By Allison Arieff
I received an email from a friend today which, he wrote, interrupted "my year-long vow of digital semi-silence as a cellular-and-social-media-free human.” Reflecting on the hours spent on the various gadgets that surround me, I thought, 'Maybe I should take that vow in 2011.'
New York Times reporter Matt Richtel would likely think that was not a bad idea, having spent the past year on the series, Our Brain on Computers, a provocative and often jarring collection of articles exploring how the constant use of our devices impacts not only our behavior but our thought processes and even our neurology. Richtel, who won a Pulitzer in 2009 for his series of the dangers of multitasking while driving, has in the course of his research, spoken to numerous scientists who recognize the merits of technology but not unconditionally. As Richtel explained it to Teri Gross in an interview on Fresh Air earlier this year, "When you check your information, when you get a buzz in your pocket, when you get a ring — you get what they call a dopamine squirt. You get a little rush of adrenaline," he says. "Well, guess what happens in its absence? You feel bored. You're conditioned by a neurological response: 'Check me check me check me check me.' "
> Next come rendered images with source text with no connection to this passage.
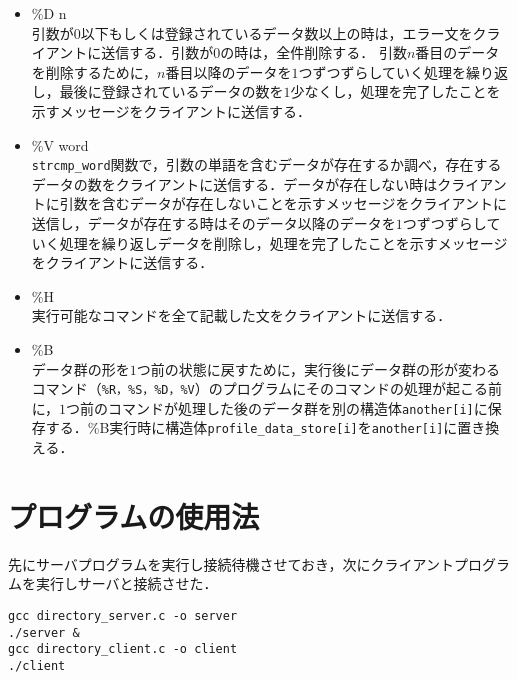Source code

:\documentclass{jarticle}[11pt]
\begin{document}
\begin{itemize}
\item \%D n\\
引数が$0$以下もしくは登録されているデータ数以上の時は，エラー文をクライアントに送信する．引数が$0$の時は，全件削除する．
引数$n$番目のデータを削除するために，$n$番目以降のデータを$1$つずつずらしていく処理を繰り返し，最後に登録されているデータの数を$1$少なくし，処理を完了したことを示すメッセージをクライアントに送信する．

\item \%V word\\
\verb|strcmp_word|関数で，引数の単語を含むデータが存在するか調べ，存在するデータの数をクライアントに送信する．データが存在しない時はクライアントに引数を含むデータが存在しないことを示すメッセージをクライアントに送信し，データが存在する時はそのデータ以降のデータを$1$つずつずらしていく処理を繰り返しデータを削除し，処理を完了したことを示すメッセージをクライアントに送信する．

\item \%H \\
実行可能なコマンドを全て記載した文をクライアントに送信する．

\item \%B \\
データ群の形を$1$つ前の状態に戻すために，実行後にデータ群の形が変わるコマンド（\verb|%R，%S，%D，%V|）のプログラムにそのコマンドの処理が起こる前に，$1$つ前のコマンドが処理した後のデータ群を別の構造体\verb|another[i]|に保存する．\%B実行時に構造体\verb|profile_data_store[i]|を\verb|another[i]|に置き換える．
\end{itemize}


    \section{プログラムの使用法}
先にサーバプログラムを実行し接続待機させておき，次にクライアントプログラムを実行しサーバと接続させた．

\begin{verbatim}
gcc directory_server.c -o server
./server &
gcc directory_client.c -o client
./client
\end{verbatim}
\end{document}
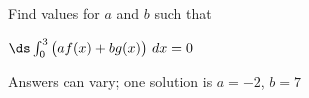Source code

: {Find values for $a$ and $b$ such that 

$\ds \int_0^3 \big(af(x)+bg(x)\big) \ dx=0$
}
{Answers can vary; one solution is $a=-2$, $b=7$
}


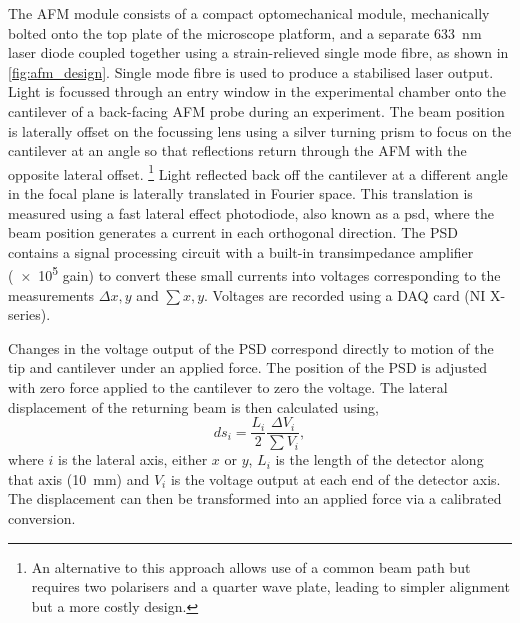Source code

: \documentclass{article}
\begin{document}
The AFM module consists of a compact optomechanical module, mechanically bolted onto the top plate of the microscope platform, and a separate \SI{633}{nm} laser diode coupled together using a strain-relieved single mode fibre, as shown in \autoref{fig:afm_design}. Single mode fibre is used to produce a stabilised laser output.%
Light is focussed through an entry window in the experimental chamber onto the cantilever of a back-facing AFM probe during an experiment. The beam position is laterally offset on the focussing lens using a silver turning prism to focus on the cantilever at an angle so that reflections return through the AFM with the opposite lateral offset.%
\footnote{An alternative to this approach allows use of a common beam path but requires two polarisers and a quarter wave plate, leading to simpler alignment but a more costly design.}
Light reflected back off the cantilever at a different angle in the focal plane is laterally translated in Fourier space. This translation is measured using a fast lateral effect photodiode, also known as a \gls{psd}, where the beam position generates a current in each orthogonal direction. The PSD contains a signal processing circuit with a built-in transimpedance amplifier (\num{e5} gain) to convert these small currents into voltages corresponding to the measurements $\Delta x,y$ and $\sum x,y$. Voltages are recorded using a DAQ card (NI X-series).

Changes in the voltage output of the PSD correspond directly to motion of the tip and cantilever under an applied force. The position of the PSD is adjusted with zero force applied to the cantilever to zero the voltage. The lateral displacement of the returning beam is then calculated using,
\begin{equation}
ds_i = \frac{L_i}{2}\frac{\Delta V_i}{\sum V_i},
\end{equation}
where $i$ is the lateral axis, either $x$ or $y$, $L_i$ is the length of the detector along that axis (\SI{10}{mm}) and $V_i$ is the voltage output at each end of the detector axis. The displacement can then be transformed into an applied force via a calibrated conversion.
\end{document}
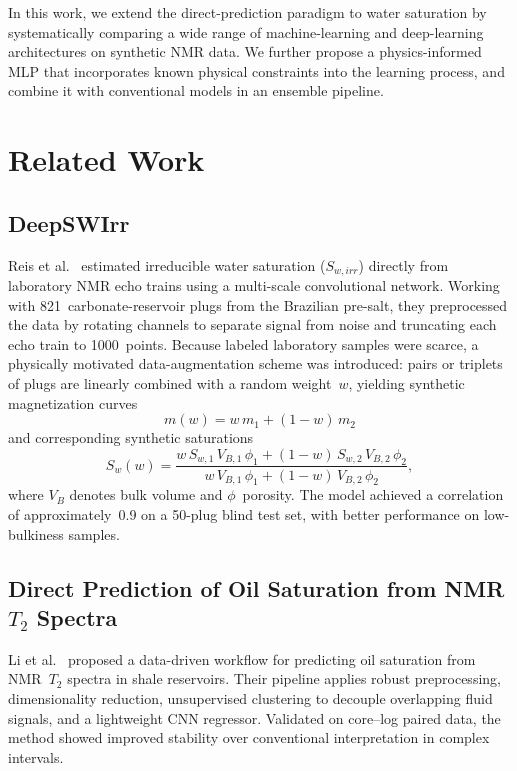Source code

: \documentclass[runningheads]{llncs}
\begin{document}
In this work, we extend the direct-prediction paradigm to water saturation by systematically
comparing a wide range of machine-learning and deep-learning architectures on synthetic NMR data.
We further propose a physics-informed MLP that incorporates known physical constraints into the
learning process, and combine it with conventional models in an ensemble pipeline.

\section{Related Work}
\label{sec:related}

\subsection{DeepSWIrr}
Reis et al.~\cite{ref_deepswirr} estimated irreducible water saturation ($S_{w,irr}$)
directly from laboratory NMR echo trains using a multi-scale convolutional network.
Working with 821~carbonate-reservoir plugs from the Brazilian pre-salt, they preprocessed
the data by rotating channels to separate signal from noise and truncating each echo train
to 1000~points. Because labeled laboratory samples were scarce, a physically motivated
data-augmentation scheme was introduced: pairs or triplets of plugs are linearly combined
with a random weight~$w$, yielding synthetic magnetization curves
\begin{equation}
  m(w) = w\,m_1 + (1-w)\,m_2
  \label{eq:aug_m}
\end{equation}
and corresponding synthetic saturations
\begin{equation}
  S_w(w) =
  \frac{w\,S_{w,1}\,V_{B,1}\,\phi_1 + (1-w)\,S_{w,2}\,V_{B,2}\,\phi_2}
       {w\,V_{B,1}\,\phi_1 + (1-w)\,V_{B,2}\,\phi_2},
  \label{eq:aug_sw}
\end{equation}
where $V_B$ denotes bulk volume and $\phi$~porosity.
The model achieved a correlation of approximately~0.9 on a 50-plug blind test set,
with better performance on low-bulkiness samples.

\subsection{Direct Prediction of Oil Saturation from NMR $T_2$ Spectra}
Li et al.~\cite{ref_li2026} proposed a data-driven workflow for predicting oil saturation
from NMR~$T_2$ spectra in shale reservoirs. Their pipeline applies robust preprocessing,
dimensionality reduction, unsupervised clustering to decouple overlapping fluid signals,
and a lightweight CNN regressor. Validated on core--log paired data, the method showed
improved stability over conventional interpretation in complex intervals.
\end{document}
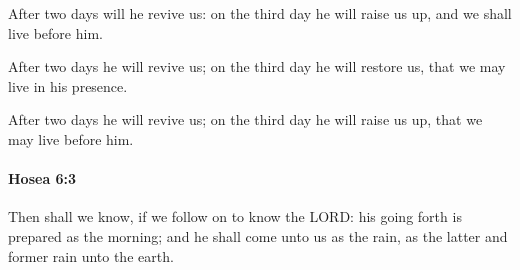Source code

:			\begin{versebox}
					\item[BHS] 
					\item[LXX] 
					\item[ASV] After two days will he revive us: on the third day he will raise us up, and we shall live before him.
					\item[NIV] After two days he will revive us; on the third day he will restore us, that we may live in his presence.
					\item[NRSV] After two days he will revive us; on the third day he will raise us up, that we may live before him.
			\end{versebox}

		\paragraph{Hosea 6:3} %
			\label{HOSEA-6-3}

			Then shall we know, if we follow on to know the LORD: his going forth is prepared as the morning; and he shall come unto us as the rain, as the latter and former rain unto the earth.

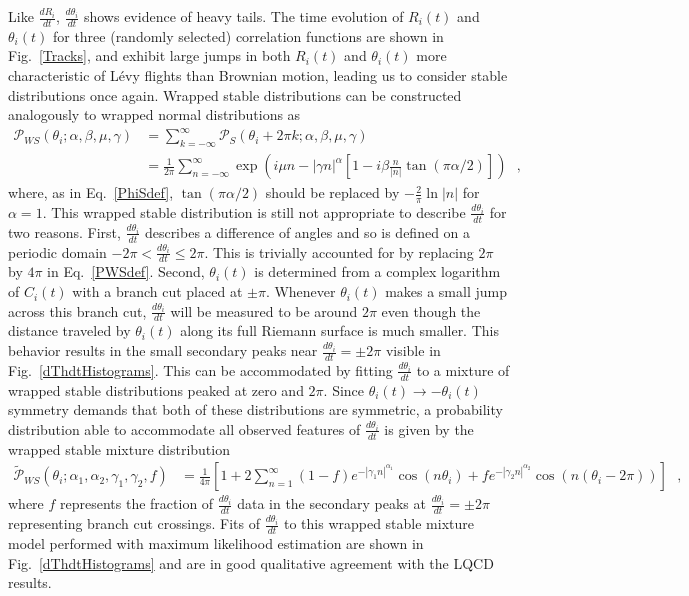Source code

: Like $\frac{dR_i}{dt}$, $\frac{d\theta_i}{dt}$ shows evidence of heavy tails. 
The time evolution of $R_i(t)$ and $\theta_i(t)$ for three (randomly selected)
correlation functions are shown in Fig.~\ref{Tracks}, 
and exhibit large jumps in both $R_i(t)$ and $\theta_i(t)$ more characteristic of L{\'e}vy flights than Brownian motion,
leading us to consider stable distributions once again.
Wrapped stable distributions can be constructed analogously to wrapped normal distributions as
%
\begin{equation}
  \begin{split}
    \mathcal{P}_{WS}(\theta_i; \alpha, \beta, \mu, \gamma) &= 
    \sum_{k=-\infty}^\infty \mathcal{P}_S(\theta_i + 2\pi k; \alpha, \beta, \mu, \gamma) \\
    &= \frac{1}{2\pi}\sum_{n=-\infty}^\infty \exp\left( i\mu n - |\gamma n|^\alpha\left[ 1 - i\beta\frac{n}{|n|}\tan(\pi \alpha/2) \right] \right)
    \ \ \   ,
  \end{split}
  \label{PWSdef}
\end{equation}
%
where, as in Eq.~\eqref{PhiSdef}, 
$\tan(\pi \alpha/2)$ should be replaced by $-\frac{2}{\pi}\ln|n|$ for $\alpha = 1$. 
This wrapped stable distribution is still not appropriate to describe $\frac{d\theta_i}{dt}$ for two reasons. 
First, $\frac{d\theta_i}{dt}$ describes a difference of angles and so is defined on a periodic domain 
$-2\pi < \frac{d\theta_i}{dt} \leq 2\pi$. 
This is trivially accounted for by replacing $2\pi$ by $4\pi$ in Eq.~\eqref{PWSdef}. 
Second, $\theta_i(t)$ is determined from a complex logarithm of $C_i(t)$ with a branch cut placed at $\pm \pi$. 
Whenever $\theta_i(t)$ makes a small jump across this branch cut, $\frac{d\theta_i}{dt}$ will be measured to be around $2\pi$ 
even though the distance traveled by $\theta_i(t)$ along its full Riemann surface is much smaller. 
This behavior results in the small secondary peaks near $\frac{d\theta_i}{dt} = \pm 2\pi$ visible in Fig.~\ref{dThdtHistograms}. 
This can be accommodated by fitting $\frac{d\theta_i}{dt}$ to a mixture of wrapped stable distributions 
peaked at zero and $2\pi$. Since $\theta_i(t)\rightarrow-\theta_i(t)$ symmetry demands that both of these 
distributions are symmetric, a probability distribution able to accommodate all observed features of 
$\frac{d\theta_i}{dt}$ is given by the wrapped stable mixture distribution
%
\begin{equation}
  \begin{split}
    \tilde{\mathcal{P}}_{WS}(\theta_i; \alpha_1, \alpha_2, \gamma_1, \gamma_2, f) &= 
    \frac{1}{4\pi}\left[ 1 + 2\sum_{n=1}^\infty (1-f)e^{-|\gamma_1 n|^{\alpha_1}}\cos(n\theta_i) 
    + f e^{-|\gamma_2 n|^{\alpha_2}}\cos(n(\theta_i - 2\pi)) \right]
    \ \ \  ,
  \end{split}
  \label{PWSMixdef}
\end{equation}
%
where $f$ represents the fraction of $\frac{d\theta_i}{dt}$ data in the secondary peaks at $\frac{d\theta_i}{dt} = \pm 2\pi$ 
representing branch cut crossings. Fits of $\frac{d\theta_i}{dt}$ to this wrapped stable mixture model performed with 
maximum likelihood estimation are shown in Fig.~\ref{dThdtHistograms} and are in good qualitative agreement with the LQCD results.

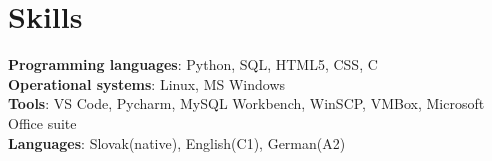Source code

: \documentclass[letterpaper,11pt]{article}
\begin{document}
\section{Skills}
 \begin{itemize}[leftmargin=0.15in, label={}]
    \small{\item{   
     \textbf{Programming languages}{: Python, SQL, HTML5, CSS, C} \\[1mm]
     \textbf{Operational systems}{: Linux, MS Windows} \\[1mm]
	\textbf{Tools}{: VS Code, Pycharm, MySQL Workbench, WinSCP, VMBox, Microsoft Office suite}\\[1mm]
	\textbf{Languages}{: Slovak(native), English(C1), German(A2)} \\[1mm]
    }}
 \end{itemize}
 \vspace{-16pt}
 \vspace{1pt}
\vspace{10pt}
\end{document}
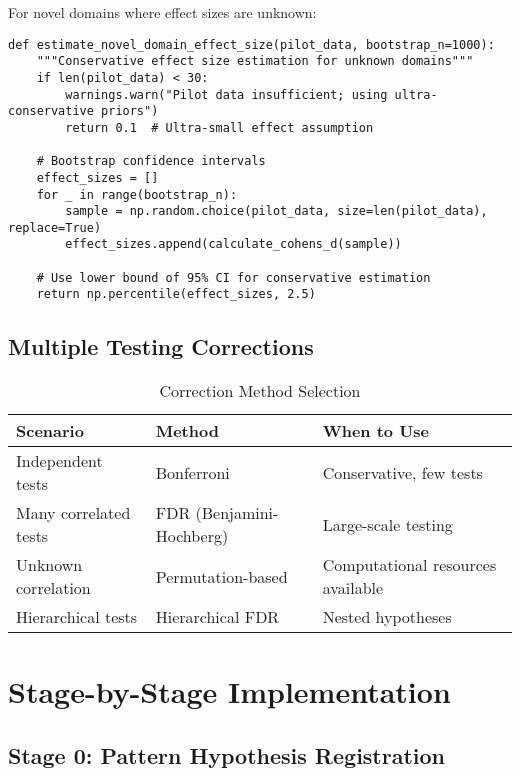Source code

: \documentclass[12pt,oneside]{memoir}
\theoremstyle{plain}
\theoremstyle{definition}
\theoremstyle{remark}
\begin{document}
For novel domains where effect sizes are unknown:

\begin{lstlisting}[caption={Conservative Effect Size Estimation}]
def estimate_novel_domain_effect_size(pilot_data, bootstrap_n=1000):
    """Conservative effect size estimation for unknown domains"""
    if len(pilot_data) < 30:
        warnings.warn("Pilot data insufficient; using ultra-conservative priors")
        return 0.1  # Ultra-small effect assumption
    
    # Bootstrap confidence intervals
    effect_sizes = []
    for _ in range(bootstrap_n):
        sample = np.random.choice(pilot_data, size=len(pilot_data), replace=True)
        effect_sizes.append(calculate_cohens_d(sample))
    
    # Use lower bound of 95% CI for conservative estimation
    return np.percentile(effect_sizes, 2.5)
\end{lstlisting}

\section{Multiple Testing Corrections}

\begin{table}[h]
\centering
\caption{Correction Method Selection}
\begin{tabular}{lll}
\toprule
\textbf{Scenario} & \textbf{Method} & \textbf{When to Use} \\
\midrule
Independent tests & Bonferroni & Conservative, few tests \\
Many correlated tests & FDR (Benjamini-Hochberg) & Large-scale testing \\
Unknown correlation & Permutation-based & Computational resources available \\
Hierarchical tests & Hierarchical FDR & Nested hypotheses \\
\bottomrule
\end{tabular}
\end{table}

\chapter{Stage-by-Stage Implementation}

\section{Stage 0: Pattern Hypothesis Registration}
\end{document}
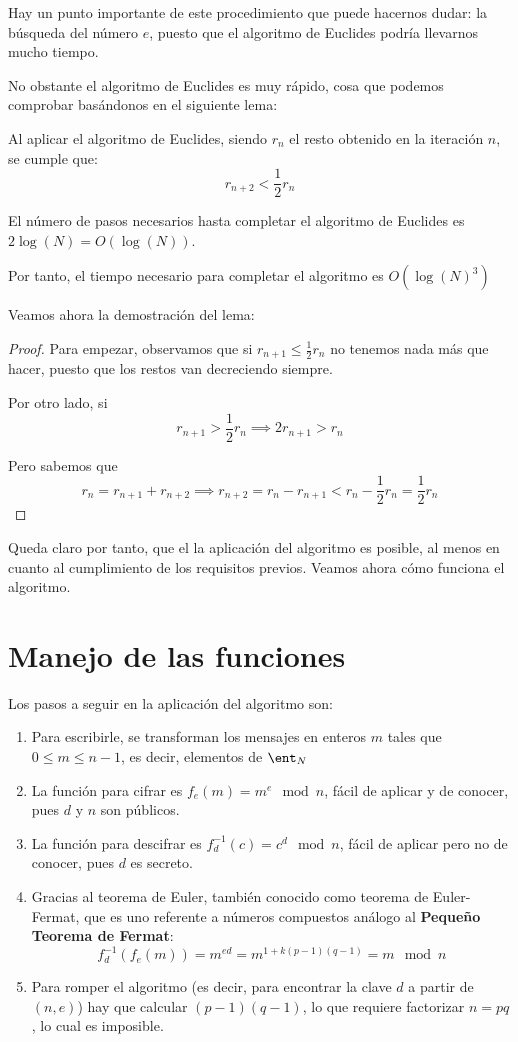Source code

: Hay un punto importante de este procedimiento que puede hacernos dudar: la búsqueda del número $e$, puesto que el algoritmo de Euclides podría llevarnos mucho tiempo.

No obstante el algoritmo de Euclides es muy rápido, cosa que podemos comprobar basándonos en el siguiente lema:
\begin{lemma}
Al aplicar el algoritmo de Euclides, siendo $r_n$ el resto obtenido en la iteración $n$, se cumple que:
\[r_{n+2} < \frac{1}{2}r_n\]
\end{lemma}
\begin{corol}
El número de pasos necesarios hasta completar el algoritmo de Euclides es $2\log(N)=O(\log(N))$.

Por tanto, el tiempo necesario para completar el algoritmo es $O(\log(N)^3)$
\end{corol}

Veamos ahora la demostración del lema:
\begin{proof}
Para empezar, observamos que si $r_{n+1} \leq \frac{1}{2}r_n$ no tenemos nada más que hacer, puesto que los restos van decreciendo siempre.

Por otro lado, si 
\[r_{n+1} > \frac{1}{2} r_n \implies 2r_{n+1} > r_n\]

Pero sabemos que 
\[r_n = r_{n+1} + r_{n+2} \implies r_{n+2} = r_n-r_{n+1} < r_n-\frac{1}{2}r_n = \frac{1}{2}r_n\] 
\end{proof}

Queda claro por tanto, que el la aplicación del algoritmo es posible, al menos en cuanto al cumplimiento de los requisitos previos. Veamos ahora cómo funciona el algoritmo.

\section{Manejo de las funciones}

Los pasos a seguir en la aplicación del algoritmo son:
\begin{enumerate}
\item Para escribirle, se transforman los mensajes en enteros $m$ tales que $0 \leq m \leq n-1$, es decir, elementos de $\ent_N$

\item La función para cifrar es $f_e(m)=m^e \mod n$, fácil de aplicar y de conocer, pues $d$ y $n$ son públicos.

\item La función para descifrar es $f_d^{-1}(c)=c^d \mod n$, fácil de aplicar pero no de conocer, pues $d$ es secreto.

\item Gracias al teorema de Euler, también conocido como teorema de Euler-Fermat, que es uno referente a números compuestos análogo al \textbf{Pequeño Teorema de Fermat}:
\[f_d^{-1}(f_e(m)) = m^{ed} = m^{1+k(p-1)(q-1)} = m \mod n\]

\item Para romper el algoritmo (es decir, para encontrar la clave $d$ a partir de $(n,e)$) hay que calcular $(p-1)(q-1)$, lo que requiere factorizar $n=pq$, lo cual es imposible.

\end{enumerate}

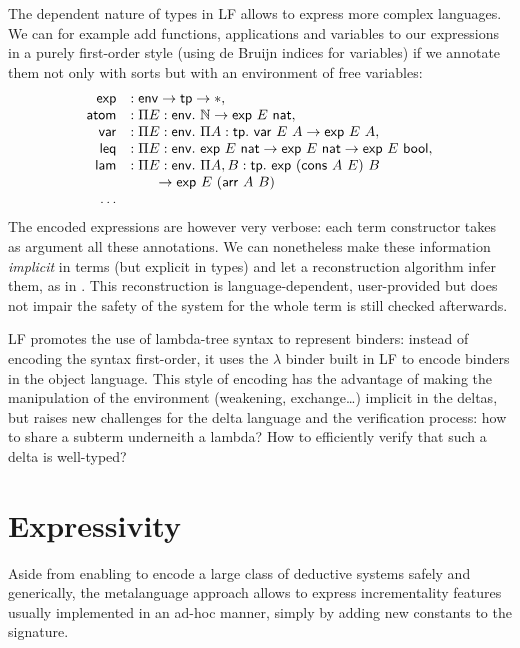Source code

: \documentclass[9pt]{sigplanconf}
\begin{document}
The dependent nature of types in LF allows to express more complex
languages. We can for example add functions, applications and
variables to our expressions in a purely first-order style (using de
Bruijn indices for variables) if we annotate them not only with sorts
but with an environment of free variables:
$$
\begin{array}{rl}
  \mathsf{exp} &: \mathsf{env}\to \mathsf{tp}\to \type,\\
  \mathsf{atom} &: \prd E {\mathsf{env}} \nat\to \mathsf{exp}\ E\ \mathsf{nat},\\
  \mathsf{var} &: \prd E {\mathsf{env}} \prd A {\mathsf{tp}} \mathsf{var}\ E\ A \to \mathsf{exp}\ E\ A,\\
  \mathsf{leq} &: \prd E {\mathsf{env}} \mathsf{exp}\ E\ \mathsf{nat}\to \mathsf{exp}\ E\ \mathsf{nat}\to \mathsf{exp}\ E\ \mathsf{bool}, \\
  \mathsf{lam} &: \prd E {\mathsf{env}} \prd {A, B} {\mathsf{tp}}
  \mathsf{exp}\ (\mathsf{cons}\ A\ E)\ B \\ &
  \qquad\to\mathsf{exp}\ E\ (\mathsf{arr}\ A\ B)\\
  \ldots
\end{array}
$$
The encoded expressions are however very verbose: each term
constructor takes as argument all these annotations. We can
nonetheless make these information \emph{implicit} in terms (but
explicit in types) and let a reconstruction algorithm infer them, as
in \cite{necula1997efficient}. This reconstruction is
language-dependent, user-provided but does not impair the safety of
the system for the whole term is still checked afterwards.

LF promotes the use of lambda-tree syntax to represent binders:
instead of encoding the syntax first-order, it uses the $\lambda$
binder built in LF to encode binders in the object language. This
style of encoding has the advantage of making the manipulation of the
environment (weakening, exchange\ldots) implicit in the deltas, but
raises new challenges for the delta language and the verification
process: how to share a subterm underneith a lambda? How to
efficiently verify that such a delta is well-typed?

\section{Expressivity}

Aside from enabling to encode a large class of deductive systems
safely and generically, the metalanguage approach allows to express
incrementality features usually implemented in an ad-hoc manner,
simply by adding new constants to the signature.
\end{document}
We love our technology but how much is too much? Should we all be taking a “vow of digital semi-silence?” We asked Richtel for some perspective.
GOOD: So how can you tell if you’re on tech overload?
Matt Richtel: The first step is simply to ask yourself the question. The observation that’s been made to me [by many of the experts I’ve interviewed], is that for a long time we’ve embraced technology. Technology = progress = good. Silicon Valley is the white knight of industry, it’s the driver of the new economy. No politician would dare criticize it. Moreover we associate it with productivity. If you were to carry around a television, people would say ‘I don’t think so,’ but if you carry around a device that has productivity aspects to it you and others accept that it is bringing positive attributes to your life.
Experts say, ‘start examining your digital diet.’ [After The New York Times series came out], a lot of people wrote to me to say ‘Once I started to think about it I realized, holy cow, I’m on this a lot and on it more than I’ve fully realized.’ And myself, I’ve been cognitive of this with my two little kids. For me to take my attention off them and on this, it’s astonishing. No one is trying to reach me yet I am compulsively checking. There’s a term for this—intermittent reinforcement—you never know when you’re going to get something good or thrilling so you check all the time.
GOOD: How concerned should we be about the effect technology is having on our kids today?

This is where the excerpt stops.